>> The actual data (the novel) is not in the catalog (which is composed only of metadata).
>>> That's a technical limitation.
It's also a legal/commercial limitation, as well as a question of provenance.
To summarise a lot of good points made already:
" An item of metadata is a relationship that someone claims to exist between two entities."
- source: http://www.doi.org/topics/indecs/indecs_framework_2000.pdf
Cheers,
M
-----Original Message-----
From: Code for Libraries [mailto:[log in to unmask]] On Behalf Of Nate Vack
Sent: 13 February 2012 22:39
To: [log in to unmask]
Subject: Re: [CODE4LIB] Metadata
On Mon, Feb 13, 2012 at 4:25 PM, Genny Engel <[log in to unmask]> wrote:
> You simply can't use the average library catalog to look up Author X's novel that starts with the sentence "So a string walks into a bar." The actual data (the novel) is not in the catalog (which is composed only of metadata).
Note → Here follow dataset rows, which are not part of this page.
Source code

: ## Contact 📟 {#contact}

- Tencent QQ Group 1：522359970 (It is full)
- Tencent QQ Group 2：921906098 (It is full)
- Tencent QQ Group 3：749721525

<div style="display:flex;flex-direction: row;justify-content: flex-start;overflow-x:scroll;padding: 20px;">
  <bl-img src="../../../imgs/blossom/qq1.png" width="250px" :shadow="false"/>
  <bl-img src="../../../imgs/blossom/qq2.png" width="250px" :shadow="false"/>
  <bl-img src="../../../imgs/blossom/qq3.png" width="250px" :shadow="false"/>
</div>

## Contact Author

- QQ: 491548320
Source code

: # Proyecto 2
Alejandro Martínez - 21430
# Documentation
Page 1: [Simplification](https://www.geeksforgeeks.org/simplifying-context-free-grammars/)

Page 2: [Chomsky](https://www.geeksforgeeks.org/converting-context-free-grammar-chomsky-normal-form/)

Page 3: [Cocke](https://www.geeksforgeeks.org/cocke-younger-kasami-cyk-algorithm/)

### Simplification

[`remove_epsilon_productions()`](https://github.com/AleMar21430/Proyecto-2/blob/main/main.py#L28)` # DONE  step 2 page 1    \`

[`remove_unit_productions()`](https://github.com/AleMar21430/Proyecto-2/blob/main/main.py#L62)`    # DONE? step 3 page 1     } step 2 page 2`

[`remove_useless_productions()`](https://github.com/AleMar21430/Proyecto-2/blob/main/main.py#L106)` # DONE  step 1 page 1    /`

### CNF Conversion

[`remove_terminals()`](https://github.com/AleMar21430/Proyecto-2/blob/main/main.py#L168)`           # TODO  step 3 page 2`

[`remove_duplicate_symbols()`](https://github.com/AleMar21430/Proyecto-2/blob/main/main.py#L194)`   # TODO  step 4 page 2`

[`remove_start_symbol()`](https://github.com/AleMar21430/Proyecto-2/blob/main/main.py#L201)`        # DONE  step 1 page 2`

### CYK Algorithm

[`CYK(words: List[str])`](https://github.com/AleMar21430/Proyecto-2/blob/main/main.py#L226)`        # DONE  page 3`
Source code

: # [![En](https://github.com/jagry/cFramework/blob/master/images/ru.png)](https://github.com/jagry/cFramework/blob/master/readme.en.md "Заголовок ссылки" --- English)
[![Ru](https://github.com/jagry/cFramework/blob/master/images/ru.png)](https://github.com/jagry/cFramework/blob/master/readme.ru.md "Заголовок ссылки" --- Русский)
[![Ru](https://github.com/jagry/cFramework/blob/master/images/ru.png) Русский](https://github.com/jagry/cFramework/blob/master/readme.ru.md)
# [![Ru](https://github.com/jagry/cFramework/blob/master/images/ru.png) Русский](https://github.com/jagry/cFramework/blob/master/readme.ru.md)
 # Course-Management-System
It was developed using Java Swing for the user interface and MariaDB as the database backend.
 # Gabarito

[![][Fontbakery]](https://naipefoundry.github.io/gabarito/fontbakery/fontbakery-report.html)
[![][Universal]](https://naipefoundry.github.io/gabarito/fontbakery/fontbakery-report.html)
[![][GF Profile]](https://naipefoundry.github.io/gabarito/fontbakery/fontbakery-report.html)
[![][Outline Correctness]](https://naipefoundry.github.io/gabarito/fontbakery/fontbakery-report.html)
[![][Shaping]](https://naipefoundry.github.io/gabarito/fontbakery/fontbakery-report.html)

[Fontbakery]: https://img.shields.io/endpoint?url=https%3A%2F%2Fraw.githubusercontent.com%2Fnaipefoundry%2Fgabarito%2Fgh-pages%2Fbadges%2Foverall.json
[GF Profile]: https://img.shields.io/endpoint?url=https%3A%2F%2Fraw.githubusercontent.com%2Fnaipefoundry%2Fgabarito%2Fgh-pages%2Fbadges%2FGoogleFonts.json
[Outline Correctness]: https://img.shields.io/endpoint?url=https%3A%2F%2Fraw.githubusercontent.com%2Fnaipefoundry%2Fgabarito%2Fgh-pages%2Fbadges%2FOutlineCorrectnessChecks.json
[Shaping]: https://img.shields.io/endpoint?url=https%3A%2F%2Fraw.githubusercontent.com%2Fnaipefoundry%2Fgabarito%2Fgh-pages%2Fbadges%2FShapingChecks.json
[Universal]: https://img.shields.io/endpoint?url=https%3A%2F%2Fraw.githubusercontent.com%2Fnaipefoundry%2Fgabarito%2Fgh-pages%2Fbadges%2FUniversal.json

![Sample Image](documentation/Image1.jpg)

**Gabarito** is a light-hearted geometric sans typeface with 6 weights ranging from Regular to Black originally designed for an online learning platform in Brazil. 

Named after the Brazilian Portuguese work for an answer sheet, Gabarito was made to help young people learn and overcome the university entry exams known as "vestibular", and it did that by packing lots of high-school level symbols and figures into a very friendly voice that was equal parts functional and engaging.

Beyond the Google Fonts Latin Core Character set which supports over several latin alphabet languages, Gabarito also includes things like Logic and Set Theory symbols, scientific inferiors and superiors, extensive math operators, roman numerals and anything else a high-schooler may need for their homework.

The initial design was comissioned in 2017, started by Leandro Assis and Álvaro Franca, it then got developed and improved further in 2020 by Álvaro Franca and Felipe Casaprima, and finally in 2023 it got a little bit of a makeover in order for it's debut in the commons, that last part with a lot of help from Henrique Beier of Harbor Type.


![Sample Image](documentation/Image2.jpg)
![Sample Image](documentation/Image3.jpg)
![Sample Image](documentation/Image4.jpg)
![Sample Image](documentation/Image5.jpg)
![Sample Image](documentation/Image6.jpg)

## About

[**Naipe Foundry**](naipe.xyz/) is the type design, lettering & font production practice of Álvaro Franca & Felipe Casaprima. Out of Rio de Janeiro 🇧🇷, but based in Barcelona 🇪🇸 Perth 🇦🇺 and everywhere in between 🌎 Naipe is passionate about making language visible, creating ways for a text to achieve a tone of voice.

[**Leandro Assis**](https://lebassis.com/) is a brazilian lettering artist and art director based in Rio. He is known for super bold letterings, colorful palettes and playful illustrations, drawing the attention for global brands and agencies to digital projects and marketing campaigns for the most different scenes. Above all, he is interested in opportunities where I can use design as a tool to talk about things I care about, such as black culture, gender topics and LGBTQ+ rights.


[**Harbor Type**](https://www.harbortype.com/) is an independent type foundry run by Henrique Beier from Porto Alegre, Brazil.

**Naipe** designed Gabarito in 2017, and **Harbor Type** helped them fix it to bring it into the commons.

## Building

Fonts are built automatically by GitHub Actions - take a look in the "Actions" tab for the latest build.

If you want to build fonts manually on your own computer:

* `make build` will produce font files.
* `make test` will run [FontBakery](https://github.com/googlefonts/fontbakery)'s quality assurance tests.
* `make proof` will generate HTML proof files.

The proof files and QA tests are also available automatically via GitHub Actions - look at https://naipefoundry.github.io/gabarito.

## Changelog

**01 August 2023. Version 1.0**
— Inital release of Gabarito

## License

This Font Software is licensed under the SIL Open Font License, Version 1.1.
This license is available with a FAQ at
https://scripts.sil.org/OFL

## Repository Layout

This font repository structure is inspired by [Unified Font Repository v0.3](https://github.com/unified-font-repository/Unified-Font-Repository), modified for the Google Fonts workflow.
That's a technical limitation. If you're Google Books (or any other fulltext index), the actual data *is* in the catalog, and data and metadata are again functionally identical.
The best working definition of metadata I've come up with is "something I have a field for in my data cataloging program."
I think it's kind of a circular issue: We know metadata and data are separate because our software and workflow require it. Software and workflows are designed to separate metadata and data because we know they're separate.